- **WHAT THE TASK REQUIRES**: Give back an exact copy of the lines in the records below, from the line that has "### RingSdk" through the line that has "http://bolt.xunlei.com/", and nothing besides.

───── DATA FOR THIS TASK ─────

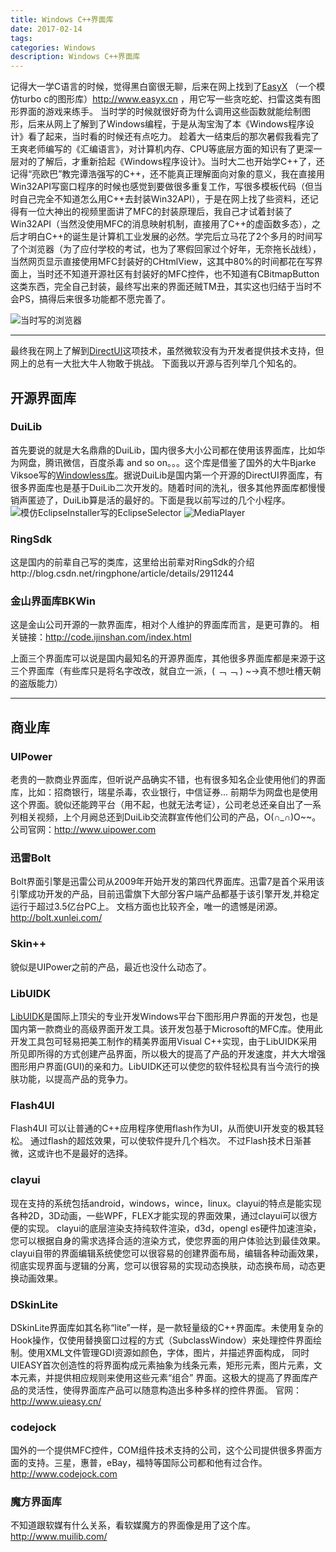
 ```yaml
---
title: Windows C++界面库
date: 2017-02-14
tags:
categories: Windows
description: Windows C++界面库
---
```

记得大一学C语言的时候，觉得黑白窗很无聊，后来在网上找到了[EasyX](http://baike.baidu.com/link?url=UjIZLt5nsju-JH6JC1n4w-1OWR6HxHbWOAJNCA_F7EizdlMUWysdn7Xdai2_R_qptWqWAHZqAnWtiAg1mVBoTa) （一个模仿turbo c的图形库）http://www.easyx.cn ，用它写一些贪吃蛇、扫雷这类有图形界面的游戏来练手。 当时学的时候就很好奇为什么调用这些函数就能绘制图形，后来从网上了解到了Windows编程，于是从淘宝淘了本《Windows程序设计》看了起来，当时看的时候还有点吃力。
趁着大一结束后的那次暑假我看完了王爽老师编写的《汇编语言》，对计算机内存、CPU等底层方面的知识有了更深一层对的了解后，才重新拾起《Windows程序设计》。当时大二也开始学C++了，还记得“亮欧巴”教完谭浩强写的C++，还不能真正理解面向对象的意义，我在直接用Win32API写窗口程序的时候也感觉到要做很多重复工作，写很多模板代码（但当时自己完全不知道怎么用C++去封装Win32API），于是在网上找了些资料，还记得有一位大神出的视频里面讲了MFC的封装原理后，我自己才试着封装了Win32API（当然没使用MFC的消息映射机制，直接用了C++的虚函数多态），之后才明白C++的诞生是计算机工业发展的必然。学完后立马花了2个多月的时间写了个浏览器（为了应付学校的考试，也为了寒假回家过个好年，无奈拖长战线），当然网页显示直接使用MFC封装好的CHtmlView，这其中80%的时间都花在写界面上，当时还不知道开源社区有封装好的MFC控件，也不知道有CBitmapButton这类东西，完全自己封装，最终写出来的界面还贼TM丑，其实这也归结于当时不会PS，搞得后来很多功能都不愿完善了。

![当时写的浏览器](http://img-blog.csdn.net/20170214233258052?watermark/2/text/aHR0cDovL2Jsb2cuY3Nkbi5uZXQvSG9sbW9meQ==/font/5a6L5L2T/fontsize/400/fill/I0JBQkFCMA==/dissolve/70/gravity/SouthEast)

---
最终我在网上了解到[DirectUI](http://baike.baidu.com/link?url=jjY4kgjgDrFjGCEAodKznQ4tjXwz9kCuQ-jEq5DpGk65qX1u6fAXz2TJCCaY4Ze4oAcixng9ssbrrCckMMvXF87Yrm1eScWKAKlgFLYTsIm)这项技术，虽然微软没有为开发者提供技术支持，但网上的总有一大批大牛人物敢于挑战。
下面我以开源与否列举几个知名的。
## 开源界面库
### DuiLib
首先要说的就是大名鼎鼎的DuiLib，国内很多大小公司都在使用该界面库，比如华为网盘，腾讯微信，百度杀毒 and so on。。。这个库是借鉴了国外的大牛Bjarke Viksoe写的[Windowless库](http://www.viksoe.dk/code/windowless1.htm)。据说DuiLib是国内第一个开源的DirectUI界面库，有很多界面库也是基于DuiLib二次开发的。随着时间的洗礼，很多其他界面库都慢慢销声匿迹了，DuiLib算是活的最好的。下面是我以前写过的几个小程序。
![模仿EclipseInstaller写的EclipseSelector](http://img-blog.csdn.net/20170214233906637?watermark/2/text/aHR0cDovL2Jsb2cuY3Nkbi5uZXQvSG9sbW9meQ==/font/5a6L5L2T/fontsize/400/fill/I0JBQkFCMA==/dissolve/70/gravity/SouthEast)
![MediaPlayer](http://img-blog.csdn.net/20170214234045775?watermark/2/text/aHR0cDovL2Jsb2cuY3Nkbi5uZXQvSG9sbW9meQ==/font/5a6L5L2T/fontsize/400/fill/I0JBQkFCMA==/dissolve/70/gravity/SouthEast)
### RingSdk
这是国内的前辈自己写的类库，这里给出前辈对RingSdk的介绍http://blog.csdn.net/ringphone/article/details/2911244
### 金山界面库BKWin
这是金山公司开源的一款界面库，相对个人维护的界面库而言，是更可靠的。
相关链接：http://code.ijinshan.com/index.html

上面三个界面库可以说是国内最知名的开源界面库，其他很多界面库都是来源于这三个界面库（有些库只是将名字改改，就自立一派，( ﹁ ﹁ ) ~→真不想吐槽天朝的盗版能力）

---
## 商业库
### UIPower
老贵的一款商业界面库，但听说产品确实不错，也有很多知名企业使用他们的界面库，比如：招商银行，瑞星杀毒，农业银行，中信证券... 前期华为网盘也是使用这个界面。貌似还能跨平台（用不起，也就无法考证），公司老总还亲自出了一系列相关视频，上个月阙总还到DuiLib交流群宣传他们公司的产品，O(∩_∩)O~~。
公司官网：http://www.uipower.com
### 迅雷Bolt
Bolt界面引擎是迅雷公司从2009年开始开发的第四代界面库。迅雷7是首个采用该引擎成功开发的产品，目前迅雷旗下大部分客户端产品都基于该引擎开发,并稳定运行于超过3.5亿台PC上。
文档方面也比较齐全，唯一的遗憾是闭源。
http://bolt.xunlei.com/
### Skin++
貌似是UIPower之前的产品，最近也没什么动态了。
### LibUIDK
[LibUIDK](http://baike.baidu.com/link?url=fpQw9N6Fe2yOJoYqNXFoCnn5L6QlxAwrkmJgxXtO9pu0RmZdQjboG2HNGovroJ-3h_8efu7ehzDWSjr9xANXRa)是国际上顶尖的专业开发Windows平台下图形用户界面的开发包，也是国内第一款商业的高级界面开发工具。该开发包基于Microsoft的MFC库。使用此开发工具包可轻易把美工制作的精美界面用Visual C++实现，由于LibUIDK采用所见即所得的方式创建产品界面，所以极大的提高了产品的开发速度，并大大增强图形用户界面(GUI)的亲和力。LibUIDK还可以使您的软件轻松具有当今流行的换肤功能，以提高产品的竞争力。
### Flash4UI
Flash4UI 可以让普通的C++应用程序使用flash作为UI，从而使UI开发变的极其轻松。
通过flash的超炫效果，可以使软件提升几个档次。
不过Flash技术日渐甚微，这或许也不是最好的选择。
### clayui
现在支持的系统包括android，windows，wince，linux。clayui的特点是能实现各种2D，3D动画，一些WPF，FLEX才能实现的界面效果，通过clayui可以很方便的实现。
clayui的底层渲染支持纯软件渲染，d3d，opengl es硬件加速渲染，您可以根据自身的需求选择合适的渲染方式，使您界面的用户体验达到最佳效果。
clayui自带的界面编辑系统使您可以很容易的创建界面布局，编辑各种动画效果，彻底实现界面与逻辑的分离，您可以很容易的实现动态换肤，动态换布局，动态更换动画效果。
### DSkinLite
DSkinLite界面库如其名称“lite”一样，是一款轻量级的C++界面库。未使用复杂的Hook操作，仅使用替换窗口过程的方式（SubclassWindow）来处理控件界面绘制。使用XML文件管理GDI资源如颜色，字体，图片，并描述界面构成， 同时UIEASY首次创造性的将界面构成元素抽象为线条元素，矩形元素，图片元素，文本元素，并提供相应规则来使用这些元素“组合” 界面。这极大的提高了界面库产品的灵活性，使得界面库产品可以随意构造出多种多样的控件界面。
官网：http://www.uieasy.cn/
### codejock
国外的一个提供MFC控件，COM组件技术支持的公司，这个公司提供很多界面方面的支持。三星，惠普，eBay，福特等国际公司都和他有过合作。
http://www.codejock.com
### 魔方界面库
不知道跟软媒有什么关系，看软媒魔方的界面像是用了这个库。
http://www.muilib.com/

─────
───── DATA FOR THIS TASK ─────

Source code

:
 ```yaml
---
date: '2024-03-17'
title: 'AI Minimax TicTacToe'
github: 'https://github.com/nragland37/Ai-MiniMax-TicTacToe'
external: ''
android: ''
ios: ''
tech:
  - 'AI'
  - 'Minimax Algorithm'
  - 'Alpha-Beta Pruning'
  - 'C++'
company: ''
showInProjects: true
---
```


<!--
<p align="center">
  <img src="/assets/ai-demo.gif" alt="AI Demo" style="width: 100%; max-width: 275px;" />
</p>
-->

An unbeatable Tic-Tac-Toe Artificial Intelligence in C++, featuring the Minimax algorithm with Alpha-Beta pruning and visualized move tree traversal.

─────

- **RESULT**:
### RingSdk
这是国内的前辈自己写的类库，这里给出前辈对RingSdk的介绍http://blog.csdn.net/ringphone/article/details/2911244
### 金山界面库BKWin
这是金山公司开源的一款界面库，相对个人维护的界面库而言，是更可靠的。
相关链接：http://code.ijinshan.com/index.html

上面三个界面库可以说是国内最知名的开源界面库，其他很多界面库都是来源于这三个界面库（有些库只是将名字改改，就自立一派，( ﹁ ﹁ ) ~→真不想吐槽天朝的盗版能力）

---
## 商业库
### UIPower
老贵的一款商业界面库，但听说产品确实不错，也有很多知名企业使用他们的界面库，比如：招商银行，瑞星杀毒，农业银行，中信证券... 前期华为网盘也是使用这个界面。貌似还能跨平台（用不起，也就无法考证），公司老总还亲自出了一系列相关视频，上个月阙总还到DuiLib交流群宣传他们公司的产品，O(∩_∩)O~~。
公司官网：http://www.uipower.com
### 迅雷Bolt
Bolt界面引擎是迅雷公司从2009年开始开发的第四代界面库。迅雷7是首个采用该引擎成功开发的产品，目前迅雷旗下大部分客户端产品都基于该引擎开发,并稳定运行于超过3.5亿台PC上。
文档方面也比较齐全，唯一的遗憾是闭源。
http://bolt.xunlei.com/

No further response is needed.